Introduction of Corporate Income Tax (“CIT”) in Bermuda

Introduction of Corporate Income Tax (“CIT”) in Bermuda

Background to the CIT

On August 8, 2023, the Premier announced Bermudas intention to implement a corporate income tax (“CIT”) for periods commencing on or after January 1, 2025. The decision to implement the CIT comes in response to the OECD’s Pillar 2 initiative to ensure large multinationals (>€750m consolidated group revenue) are paying a minimum of 15% tax in each jurisdiction in which they operate, and on this basis should only apply to entities falling within the Pillar 2 regime.

The implementation process has involved a number of consultation stages, the second of which closed October 30, 2023. The second consultation included a high-level overview of the regime, such as the scope of the regime and several unique elective tax adjustments.

We are expecting the draft legislation and third consultation to commence on November 10, 2023, with submissions due by November 24, 2023. The Finance Ministry have stated their intention to pass this legislation ahead of December 31, 2023.

The introduction of the CIT regime is set to override the existing tax assurance certificates that have sheltered many entities from the charge to a corporate income tax. That being said, Bermudian entities will need to analyse whether they are within the scope of the CIT regime, particularly Bermuda Protected Cell Companies, entities with minimal overseas activities and <80% owned entities of multinational groups.

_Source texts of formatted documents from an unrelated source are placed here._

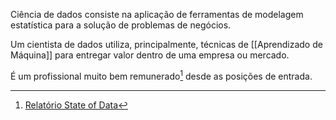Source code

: Ciência de dados consiste na aplicação de ferramentas de modelagem estatística para a solução de problemas de negócios.

Um cientista de dados utiliza, principalmente, técnicas de [[Aprendizado de Máquina]] para entregar valor dentro de uma empresa ou mercado.

É um profissional muito bem remunerado[^1] desde as posições de entrada.

[^1]:  [Relatório State of Data](https://www.stateofdata.com.br/_files/ugd/e99c65_97b434ed9f1b40bdb3312fccc8cb8bd7.pdf)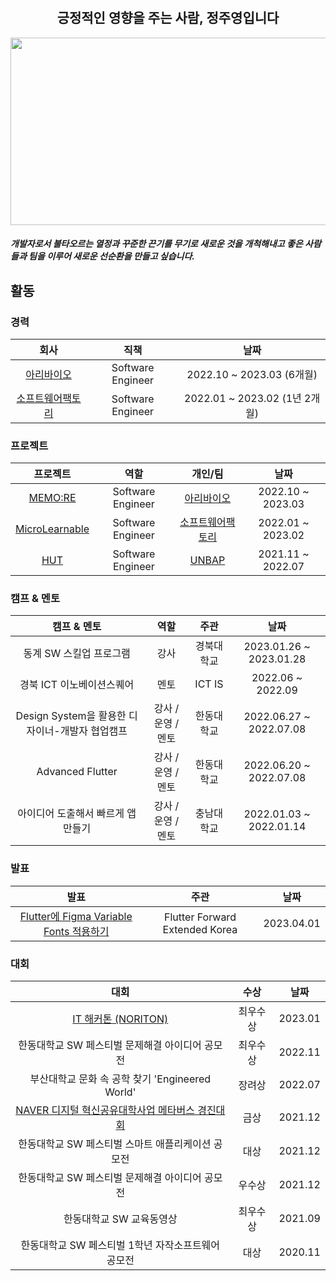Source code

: <!-- Heading -->

<h1 align="center">
<!-- <img src = "https://media0.giphy.com/media/v1.Y2lkPTc5MGI3NjExb2h3eXV6dDk3djVkcDdtbDVsMXEyZjlwdnMxOHgzeWRmNWN1cHlvMiZlcD12MV9pbnRlcm5hbF9naWZfYnlfaWQmY3Q9Zw/NmpauqzIjOIw0SMpvC/giphy.gif"> -->
</h1>
<h2 align="center">
긍정적인 영향을 주는 사람, 정주영입니다
</h2>
<!-- Introduce -->

<a href="https://www.gitanimals.org/en_US?utm_medium=image&utm_source=youngjungju&utm_content=farm">
<img
  src="https://render.gitanimals.org/farms/Callein"
  width="600"
  height="300"
/>
</a>

<h5>
개발자로서 불타오르는 열정과 꾸준한 끈기를 무기로 새로운 것을 개척해내고 좋은 사람들과 팀을 이루어 새로운 선순환을 만들고 싶습니다.
</h5>

## 활동

### 경력

|                         회사                         |                            직책                            |             날짜             |   
|:--------------------------------------------------:|:--------------------------------------------------------:|:--------------------------:|
|                          [아리바이오](http://www.aribiousa.com/)                          |      Software Engineer |  2022.10 ~ 2023.03 (6개월)   | 
| [소프트웨어팩토리](https://kr.linkedin.com/company/swfact) |    Software Engineer      | 2022.01 ~ 2023.02 (1년 2개월) |


### 프로젝트

|                       프로젝트                        |        역할         |                        개인/팀                        |        날짜         |   
|:-------------------------------------------------:|:-----------------:|:--------------------------------------------------:|:-----------------:|
|          [MEMO:RE](http://memore.co.kr/)          | Software Engineer |         [아리바이오](http://www.aribiousa.com/)         | 2022.10 ~ 2023.03 | 
| [MicroLearnable](https://microlearnable.com/home) | Software Engineer | [소프트웨어팩토리](https://kr.linkedin.com/company/swfact) | 2022.01 ~ 2023.02 |
|          [HUT](https://hut.handong.app/)          | Software Engineer |         [UNBAP](https://unbap.github.io/)          | 2021.11 ~ 2022.07 |


### 캠프 & 멘토

|             캠프 & 멘토              |      역할      |      주관       |           날짜            |
|:--------------------------------:|:------------:|:-------------:|:-----------------------:|
|          동계 SW 스킬업 프로그램          |      강사      |     경북대학교     | 2023.01.26 ~ 2023.01.28 |
|         경북 ICT 이노베이션스퀘어          |      멘토      |    ICT IS     |    2022.06 ~ 2022.09    |
| Design System을 활용한 디자이너-개발자 협업캠프 | 강사 / 운영 / 멘토 |     한동대학교     | 2022.06.27 ~ 2022.07.08 |
|         Advanced Flutter         | 강사 / 운영 / 멘토 |     한동대학교     | 2022.06.20 ~ 2022.07.08 |
|       아이디어 도출해서 빠르게 앱 만들기        | 강사 / 운영 / 멘토 |     충남대학교     | 2022.01.03 ~ 2022.01.14 |

### 발표
|                   발표                   |      주관       |           날짜            |
|:--------------------------------------:|:-------------:|:-----------------------:|
| [Flutter에 Figma Variable Fonts 적용하기](https://www.youtube.com/watch?v=ZCvEiCVn9X0) | Flutter Forward Extended Korea |       2023.04.01        |

### 대회
|                                     대회                                     |  수상  |   날짜    |
|:--------------------------------------------------------------------------:|:----:|:-------:|
| [IT 해커톤 (NORITON)](https://youtu.be/IPDxOjvykPA?si=nv0CFw8P7Gkj175w&t=146) | 최우수상 | 2023.01 |
|                        한동대학교 SW 페스티벌 문제해결 아이디어 공모전                         | 최우수상 | 2022.11 |
|                    부산대학교 문화 속 공학 찾기 'Engineered World'                     | 장려상  | 2022.07 |
|                    [NAVER 디지털 혁신공유대학사업 메타버스 경진대회   ](https://www.youtube.com/watch?v=XCCy1OlHNLI)                     |  금상  | 2021.12 |
|                        한동대학교 SW 페스티벌 스마트 애플리케이션 공모전                        |  대상  | 2021.12 |
|                        한동대학교 SW 페스티벌 문제해결 아이디어 공모전                         | 우수상  | 2021.12 |
|                               한동대학교 SW 교육동영상                               | 최우수상 | 2021.09 |
|                       한동대학교 SW 페스티벌 1학년 자작소프트웨어 공모전                        |  대상  | 2020.11 |



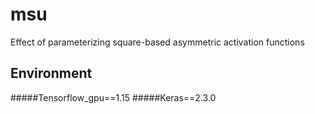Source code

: # msu
Effect of parameterizing square-based asymmetric activation functions


## Environment
#####Tensorflow_gpu==1.15
#####Keras==2.3.0
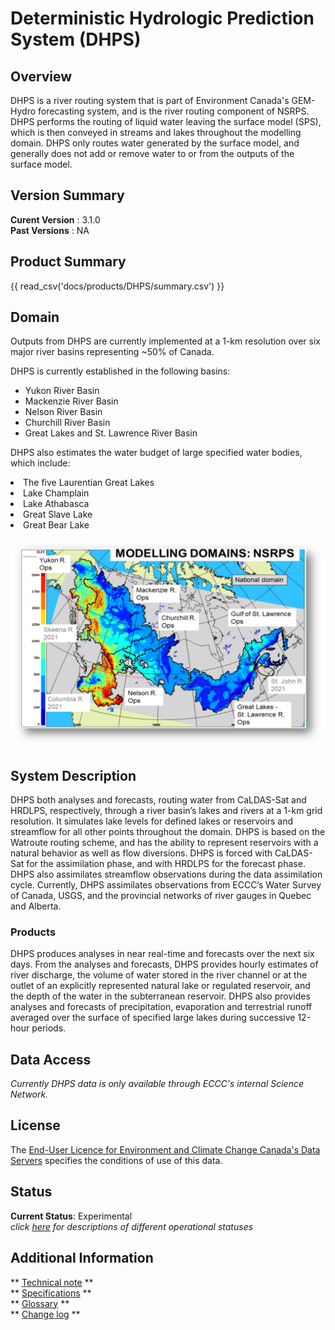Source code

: # **Deterministic Hydrologic Prediction System (DHPS)**

## **Overview**

<p>

DHPS is a river routing system that is part of Environment Canada's GEM-Hydro forecasting system,
and is the river routing component of NSRPS. DHPS performs the routing of liquid water leaving the surface
model (SPS), which is then conveyed in streams and lakes throughout the modelling domain. DHPS only routes water generated by the surface model, and generally
does not add or remove water to or from the outputs of the surface model. 

</p> 

## **Version Summary**

**Curent Version** : 3.1.0
<br>
**Past Versions** : NA

## **Product Summary**

{{ read_csv('docs/products/DHPS/summary.csv') }}

## **Domain** 

<p> 
Outputs from DHPS are currently implemented at a 1-km resolution over six major river basins representing ~50% of Canada.

DHPS is currently established in the following basins: 
<ul>
<li> Yukon River Basin </li>
<li> Mackenzie River Basin </li>
<li> Nelson River Basin  </li>
<li> Churchill River Basin </li>
<li> Great Lakes and St. Lawrence River Basin </li>
</ul> 
</p>

DHPS also estimates the water budget of large specified water bodies, which include:
<li> The five Laurentian Great Lakes </li>
<li> Lake Champlain </li>
<li> Lake Athabasca  </li>
<li> Great Slave Lake </li>
<li> Great Bear Lake </li>

![alt text](../NSRPS/NSRPS_domain.png "Title")

## **System Description**

<p>

DHPS both analyses and forecasts, routing water from CaLDAS-Sat and HRDLPS, respectively, through a river basin’s lakes and 
rivers at a 1-km grid resolution. It simulates lake levels for defined lakes or reservoirs and streamflow for all other points 
throughout the domain. DHPS is based on the Watroute routing scheme, and has the ability to represent reservoirs with a natural behavior as well as flow diversions.
DHPS is forced with CaLDAS-Sat for the assimilation phase, and with HRDLPS for the forecast phase. 
DHPS also assimilates streamflow observations during the data assimilation cycle. Currently, DHPS  assimilates 
observations from ECCC’s Water Survey of Canada, USGS, and the provincial networks of river gauges in Quebec and Alberta.
<br>
</p>

### **Products**
<p>
DHPS produces analyses in near real-time and forecasts over the next six days. From the 
analyses and forecasts, DHPS provides hourly estimates of river discharge, the volume of water 
stored in the river channel or at the outlet of an explicitly represented natural lake or regulated 
reservoir, and the depth of the water in the subterranean reservoir. DHPS also 
provides analyses and forecasts of precipitation, evaporation and terrestrial runoff averaged 
over the surface of specified large lakes during successive 12-hour periods.
</p>

## **Data Access** 

*Currently DHPS data is only available through ECCC's internal Science Network.*

## **License**

The [End-User Licence for Environment and Climate Change Canada's Data Servers](../../license/license.md) specifies the conditions of use of this data.


## **Status**

**Current Status**: Experimental
<br>
*click [here](../Status_definitions/status.md) for descriptions of different operational statuses*
 

## **Additional Information**

** [Technical note](./Tech_note_dhps_v310_e_Final_20210915.pdf) **
<br>
** [Specifications](./) **
<br> 
** [Glossary](../../additional_information/glossary/glossary.md ) **
<br>
** [Change log](../Status_definitions/status.md) **


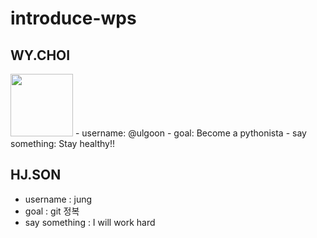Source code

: # introduce-wps


## WY.CHOI
<img src="https://avatars.githubusercontent.com/u/13392227?s=88&u=a33bbf3005be8d2dfd56d037128b41c617c2c707&v=4" height="100px" width="100px">
- username: @ulgoon
- goal: Become a pythonista
- say something: Stay healthy!!

## HJ.SON
- username : jung
- goal : git 정복
- say something : I will work hard
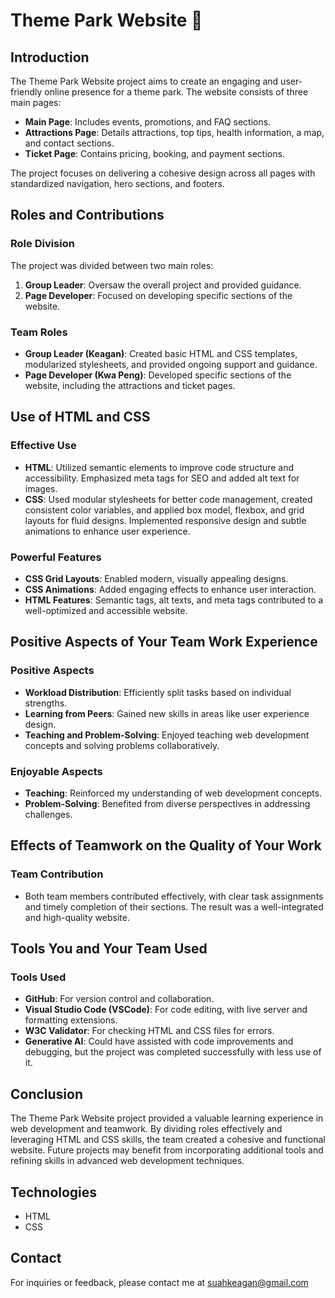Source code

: # Theme Park Website 🎢

## Introduction
The Theme Park Website project aims to create an engaging and user-friendly online presence for a theme park. The website consists of three main pages:
- **Main Page**: Includes events, promotions, and FAQ sections.
- **Attractions Page**: Details attractions, top tips, health information, a map, and contact sections.
- **Ticket Page**: Contains pricing, booking, and payment sections.

The project focuses on delivering a cohesive design across all pages with standardized navigation, hero sections, and footers.

## Roles and Contributions
### Role Division
The project was divided between two main roles:
1. **Group Leader**: Oversaw the overall project and provided guidance.
2. **Page Developer**: Focused on developing specific sections of the website.

### Team Roles
- **Group Leader (Keagan)**: Created basic HTML and CSS templates, modularized stylesheets, and provided ongoing support and guidance.
- **Page Developer (Kwa Peng)**: Developed specific sections of the website, including the attractions and ticket pages.

## Use of HTML and CSS
### Effective Use
- **HTML**: Utilized semantic elements to improve code structure and accessibility. Emphasized meta tags for SEO and added alt text for images.
- **CSS**: Used modular stylesheets for better code management, created consistent color variables, and applied box model, flexbox, and grid layouts for fluid designs. Implemented responsive design and subtle animations to enhance user experience.

### Powerful Features
- **CSS Grid Layouts**: Enabled modern, visually appealing designs.
- **CSS Animations**: Added engaging effects to enhance user interaction.
- **HTML Features**: Semantic tags, alt texts, and meta tags contributed to a well-optimized and accessible website.

## Positive Aspects of Your Team Work Experience
### Positive Aspects
- **Workload Distribution**: Efficiently split tasks based on individual strengths.
- **Learning from Peers**: Gained new skills in areas like user experience design.
- **Teaching and Problem-Solving**: Enjoyed teaching web development concepts and solving problems collaboratively.

### Enjoyable Aspects
- **Teaching**: Reinforced my understanding of web development concepts.
- **Problem-Solving**: Benefited from diverse perspectives in addressing challenges.

## Effects of Teamwork on the Quality of Your Work
### Team Contribution
- Both team members contributed effectively, with clear task assignments and timely completion of their sections. The result was a well-integrated and high-quality website.

## Tools You and Your Team Used
### Tools Used
- **GitHub**: For version control and collaboration.
- **Visual Studio Code (VSCode)**: For code editing, with live server and formatting extensions.
- **W3C Validator**: For checking HTML and CSS files for errors.
- **Generative AI**: Could have assisted with code improvements and debugging, but the project was completed successfully with less use of it.

## Conclusion
The Theme Park Website project provided a valuable learning experience in web development and teamwork. By dividing roles effectively and leveraging HTML and CSS skills, the team created a cohesive and functional website. Future projects may benefit from incorporating additional tools and refining skills in advanced web development techniques.

## Technologies
- HTML
- CSS

## Contact
For inquiries or feedback, please contact me at [suahkeagan@gmail.com](mailto:suahkeagan@gmail.com)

On the basis that the Government intend to legislate before the end of 2023, it is critical that effected entities review the rules to establish the impact on accounts disclosures for 2023 accounts, particularly in relation to deferred tax. There are a number of elections that may need to be made before December 31, 2023, in order to be able to appropriately recognise the deferred tax position in the 2023 year-end financial statements.

Key elections

The second consultation included high level details of 12 elections available under the regime. These have been summarised in Appendix I.

It is not currently clear whether there will be a deadline to make these elections, whether they will be annual or whether they will be irrevocable.

For entities with parents in 2024 IIR jurisdictions, such as the UK, EU, Canada, Australia, New Zealand etc, it could be preferential to make a number of these elections in order to be able to recognise an appropriate amount of deferred tax in the 2023 balance sheet date, essentially as an opening balance for the purpose of Pillar 2 – GloBE.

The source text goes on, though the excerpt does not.